Legal Law

SAT is six weeks away: hyperventilation begins

Take a deep breath and then exhale as quickly as possible. Then repeat the process until you feel dizzy and fall. Then you will hit your head and form a blood clot in your brain. Then he will miraculously transform into a megaavant, like Rain Man. Then, you will get 10,000 on your SAT. Then you will die. And then in a few years, a Jonas brother will win an Oscar for starring in a movie about your life.

Actually, that probably won’t happen, so, you know, don’t do that. Instead, read these tips!

TIP # 1: Self Diagnosis
Take a practice test from the College Board website and take some self-tests. Make sure the test is timed and try to reasonably emulate the conditions on the test day by performing the test in a quiet room with no distractions. The goal here is to get an idea of ​​where you are and which sections need more work.

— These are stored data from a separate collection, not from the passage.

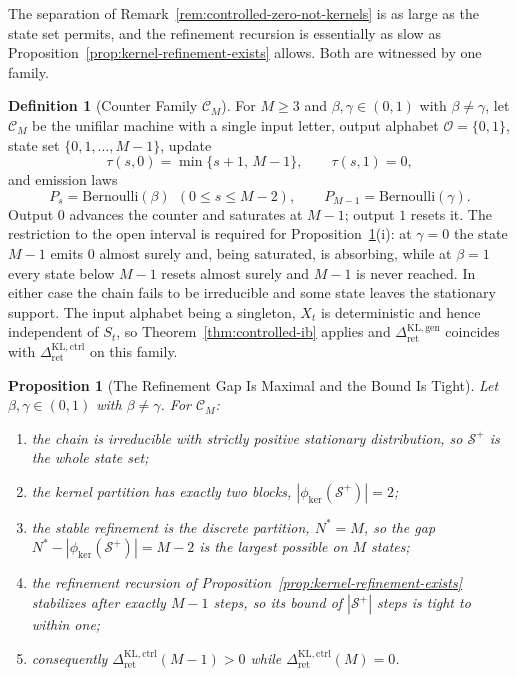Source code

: \documentclass[12pt]{article}
\newtheorem{proposition}[theorem]{Proposition}
\theoremstyle{definition}
\newtheorem{definition}[theorem]{Definition}
\newcommand{\Splus}{\mathcal S^{+}}
\newcommand{\RetKLc}{\Delta_{\mathrm{ret}}^{\mathrm{KL,ctrl}}}
\newcommand{\RetKLg}{\Delta_{\mathrm{ret}}^{\mathrm{KL,gen}}}
\begin{document}
The separation of Remark~\ref{rem:controlled-zero-not-kernels} is as large as
the state set permits, and the refinement recursion is essentially as slow as
Proposition~\ref{prop:kernel-refinement-exists} allows.  Both are witnessed by
one family.

\begin{definition}[Counter Family $\mathcal C_M$]
\label{def:counter-family}
For $M\ge3$ and $\beta,\gamma\in(0,1)$ with $\beta\neq\gamma$, let
$\mathcal C_M$ be the unifilar machine with a single input letter, output
alphabet $\mathcal O=\{0,1\}$, state set $\{0,1,\dots,M-1\}$, update
\[
\tau(s,0)=\min\{s+1,\,M-1\},
\qquad
\tau(s,1)=0,
\]
and emission laws
\[
P_s=\mathrm{Bernoulli}(\beta)\ \ (0\le s\le M-2),
\qquad
P_{M-1}=\mathrm{Bernoulli}(\gamma).
\]
Output $0$ advances the counter and saturates at $M-1$; output $1$ resets it.
The restriction to the open interval is required for
Proposition~\ref{prop:refinement-extremal}(i): at $\gamma=0$ the state $M-1$
emits $0$ almost surely and, being saturated, is absorbing, while at $\beta=1$
every state below $M-1$ resets almost surely and $M-1$ is never reached.  In
either case the chain fails to be irreducible and some state leaves the
stationary support.  The input alphabet being a singleton, $X_t$ is
deterministic and hence independent of $S_t$, so
Theorem~\ref{thm:controlled-ib} applies and $\RetKLg$ coincides with
$\RetKLc$ on this family.
\end{definition}

\begin{proposition}[The Refinement Gap Is Maximal and the Bound Is Tight]
\label{prop:refinement-extremal}
Let $\beta,\gamma\in(0,1)$ with $\beta\neq\gamma$.  For $\mathcal C_M$:
\begin{enumerate}[label=(\roman*)]
\item the chain is irreducible with strictly positive stationary
distribution, so $\Splus$ is the whole state set;
\item the kernel partition has exactly two blocks,
$|\phi_{\ker}(\Splus)|=2$;
\item the stable refinement is the discrete partition, $N^{\ast}=M$, so the
gap $N^{\ast}-|\phi_{\ker}(\Splus)|=M-2$ is the largest possible on $M$
states;
\item the refinement recursion of
Proposition~\ref{prop:kernel-refinement-exists} stabilizes after exactly
$M-1$ steps, so its bound of $|\Splus|$ steps is tight to within one;
\item consequently $\RetKLc(M-1)>0$ while $\RetKLc(M)=0$.
\end{enumerate}
\end{proposition}
\end{document}
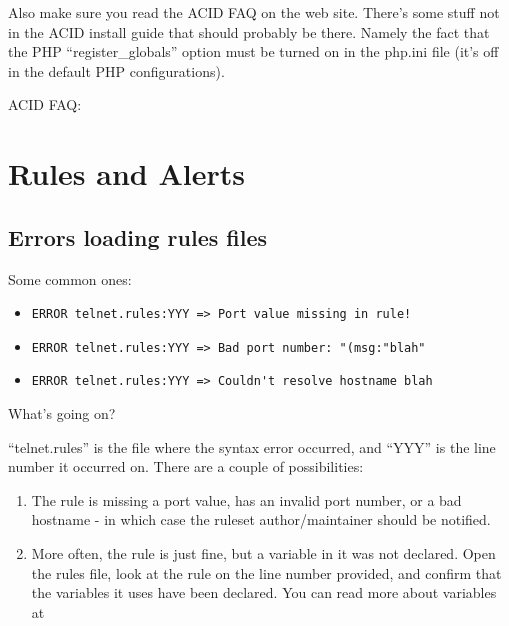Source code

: \documentclass{article}
\begin{document}
Also make sure you read the ACID FAQ on the web site. There's some stuff not in
the ACID install guide that should probably be there. Namely the fact that the
PHP ``register\_globals'' option must be turned on in the php.ini file (it's off
in the default PHP configurations).

ACID FAQ: 

\section{Rules and Alerts}

\subsection{Errors loading rules files}

Some common ones:

\begin{itemize}
\item \begin{verbatim}ERROR telnet.rules:YYY => Port value missing in rule!\end{verbatim}
\item \begin{verbatim}ERROR telnet.rules:YYY => Bad port number: "(msg:"blah"\end{verbatim}
\item \begin{verbatim}ERROR telnet.rules:YYY => Couldn't resolve hostname blah\end{verbatim}
\end{itemize}

What's going on?

``telnet.rules'' is the file where the syntax error occurred, and ``YYY'' is the 
line number it occurred on.  There are a couple of possibilities:

\begin{enumerate}
\item The rule is missing a port value, has an invalid port number, or a bad hostname - in which case the ruleset author/maintainer should be notified.

\item More often, the rule is just fine, but a variable in it was not declared.  Open the rules file, look at the rule on the line number provided, and confirm that the variables it uses have been declared.  You can read more about variables at 
\end{enumerate}
\end{document}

TIP # 2: The writing material. Haha!
But seriously, the essay part counts for almost a third of your total writing score, so yeah, it’s pretty important and stuff. Remember, the SAT essay is about taking a position and supporting it with a strong thesis and clear body paragraphs. Express your point of view and support it with examples and evidence. Be decisive! Just pick a side and go with it. You’re not a politician yet, so don’t be a freak. Changing your mind in the middle of your essay is a terrible idea that will cost you not only in time but also in score. Practice writing essays with a timer to get a good idea of ​​how fast you need to write. Obviously 25 minutes is not enough time to create yours War and peace, but if not better than Twilight… well, maybe you can increase your score in some other way.

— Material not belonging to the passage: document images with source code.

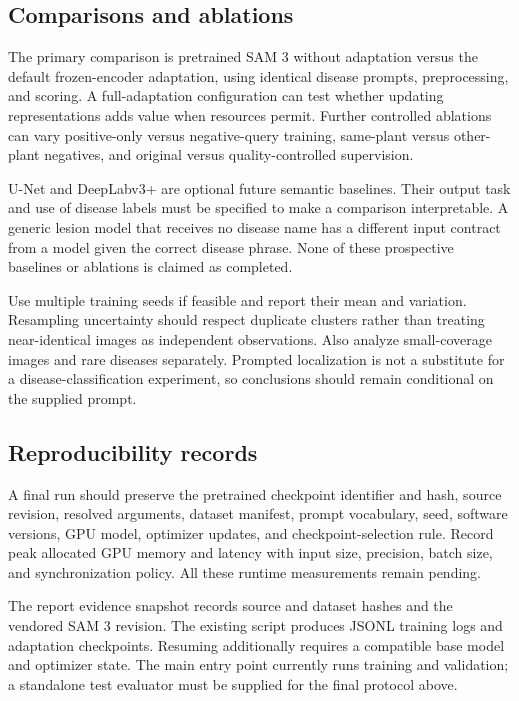 \subsection{Comparisons and ablations}
The primary comparison is pretrained SAM 3 without adaptation versus the default frozen-encoder adaptation, using identical disease prompts, preprocessing, and scoring. A full-adaptation configuration can test whether updating representations adds value when resources permit. Further controlled ablations can vary positive-only versus negative-query training, same-plant versus other-plant negatives, and original versus quality-controlled supervision.

U-Net and DeepLabv3+ are optional future semantic baselines. Their output task and use of disease labels must be specified to make a comparison interpretable. A generic lesion model that receives no disease name has a different input contract from a model given the correct disease phrase. None of these prospective baselines or ablations is claimed as completed.

Use multiple training seeds if feasible and report their mean and variation. Resampling uncertainty should respect duplicate clusters rather than treating near-identical images as independent observations. Also analyze small-coverage images and rare diseases separately. Prompted localization is not a substitute for a disease-classification experiment, so conclusions should remain conditional on the supplied prompt.

\subsection{Reproducibility records}
A final run should preserve the pretrained checkpoint identifier and hash, source revision, resolved arguments, dataset manifest, prompt vocabulary, seed, software versions, GPU model, optimizer updates, and checkpoint-selection rule. Record peak allocated GPU memory and latency with input size, precision, batch size, and synchronization policy. All these runtime measurements remain pending.

The report evidence snapshot records source and dataset hashes and the vendored SAM 3 revision. The existing script produces JSONL training logs and adaptation checkpoints. Resuming additionally requires a compatible base model and optimizer state. The main entry point currently runs training and validation; a standalone test evaluator must be supplied for the final protocol above.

TIP # 3: Practice Makes You Prepared
If you ever get a fortune cookie that says, “Practice makes perfect,” throw it away. That was a proverbial cookie in the first place, and they aren’t that good anywhere. Second, “practice makes perfect” is misleading. Raise your hand if you’ve ever spent weeks practicing perfectly for a piano recital, but then you get so nervous on stage that you pee and then you have a nervous breakdown, pulling out all your hair and cursing 8-year-olds in the front row. . Well, as I put my hand down, think about this: if you want to practice until you are perfect, why not do the same section of the SAT over and over again until everything is perfect? Because that would be useless. Practicing with the mindset that “practice makes perfect” isn’t necessarily wrong, but it could blind you to the real benefit of practice: being prepared. What you want is to expose yourself to as many different types of questions as possible so that when test day comes, nothing on the SAT will surprise you. What you want is to vaccinate yourself against the pressures of a timed exam by taking timed practice tests. What you want is to be prepared for whatever the SAT throws at you so you can catch it, set it on fire, and throw it in their face, laughing like a wild hyena being tickled by a feathered octopus … or whatever.

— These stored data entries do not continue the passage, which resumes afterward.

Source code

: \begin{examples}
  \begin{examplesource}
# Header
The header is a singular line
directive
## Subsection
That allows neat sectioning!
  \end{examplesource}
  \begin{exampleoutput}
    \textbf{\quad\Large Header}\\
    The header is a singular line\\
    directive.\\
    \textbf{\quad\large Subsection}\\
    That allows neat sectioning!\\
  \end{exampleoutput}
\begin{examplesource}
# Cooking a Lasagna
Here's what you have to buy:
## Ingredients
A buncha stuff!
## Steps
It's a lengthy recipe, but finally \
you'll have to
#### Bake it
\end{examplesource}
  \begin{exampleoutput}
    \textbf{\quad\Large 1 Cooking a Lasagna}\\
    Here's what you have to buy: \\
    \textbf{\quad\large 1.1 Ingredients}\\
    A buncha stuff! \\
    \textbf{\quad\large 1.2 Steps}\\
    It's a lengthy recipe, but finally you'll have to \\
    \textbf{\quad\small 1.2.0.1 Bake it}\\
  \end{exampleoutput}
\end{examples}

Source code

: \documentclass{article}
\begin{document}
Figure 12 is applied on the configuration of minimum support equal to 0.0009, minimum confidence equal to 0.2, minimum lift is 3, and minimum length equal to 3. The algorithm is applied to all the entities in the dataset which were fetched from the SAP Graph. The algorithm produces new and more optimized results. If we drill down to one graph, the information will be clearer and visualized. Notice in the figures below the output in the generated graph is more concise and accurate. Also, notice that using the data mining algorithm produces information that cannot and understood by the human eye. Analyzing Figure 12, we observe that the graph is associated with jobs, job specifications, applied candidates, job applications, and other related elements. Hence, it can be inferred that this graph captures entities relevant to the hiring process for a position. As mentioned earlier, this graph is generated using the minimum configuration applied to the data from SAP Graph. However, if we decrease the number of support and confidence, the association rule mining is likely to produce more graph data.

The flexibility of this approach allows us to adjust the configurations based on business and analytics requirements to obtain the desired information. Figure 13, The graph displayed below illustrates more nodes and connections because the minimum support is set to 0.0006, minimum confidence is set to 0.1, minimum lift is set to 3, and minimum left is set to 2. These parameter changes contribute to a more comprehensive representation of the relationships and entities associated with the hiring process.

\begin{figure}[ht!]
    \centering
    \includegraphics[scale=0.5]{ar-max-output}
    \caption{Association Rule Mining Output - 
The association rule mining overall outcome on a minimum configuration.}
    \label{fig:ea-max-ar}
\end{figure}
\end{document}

TIP # 4: Take a class … somewhere
Everything you need to know for the SAT you learned in school. But everything you learned in school is a lot. The big secret behind preparing for the SAT is not necessarily teaching you more, but showing you what things you already know are important. Imagine for a moment that the SAT is an open-book test. How would you know what to bring? If you really wanted to cover all your bases, you would want to bring all the textbooks that you used in school, right? But that’s, like, a lot of things. A proper SAT prep program (wink, nudge) will help you toss out the books you don’t need and put stickers on the important chapters so you can quickly and easily refer to them for the test. Don’t drown in a sea of ​​irrelevant knowledge. That will only confuse you and delay your exam day. You have six weeks before your test. If you take a class now, it will end a week before your exam. On the big day, everything will be fresh in your mind and you can face that beast like a boss. Yes, like a boss. Alternatively, if you don’t want to take a class or get a tutor, don’t forget that your favorite test prep center sells a solutions manual to The Official SAT Study Guide (2nd Edition) from the College Board to help you better understand each question. !

TIP # 5: Research
Do some research on the colleges you plan to apply to and find out what their policies are regarding report cards. Many schools like to help students by using a “super score,” which is the combination of all the highest scores in each section. If you know that your schools help you in this way, it can take some of the pressure off. On the other hand, if your school doesn’t get a super score, keep in mind that the College Board now offers “Score Choice,” which allows you to choose which scores you want to send to colleges. Again, knowing this can take some of the pressure off. You’re welcome.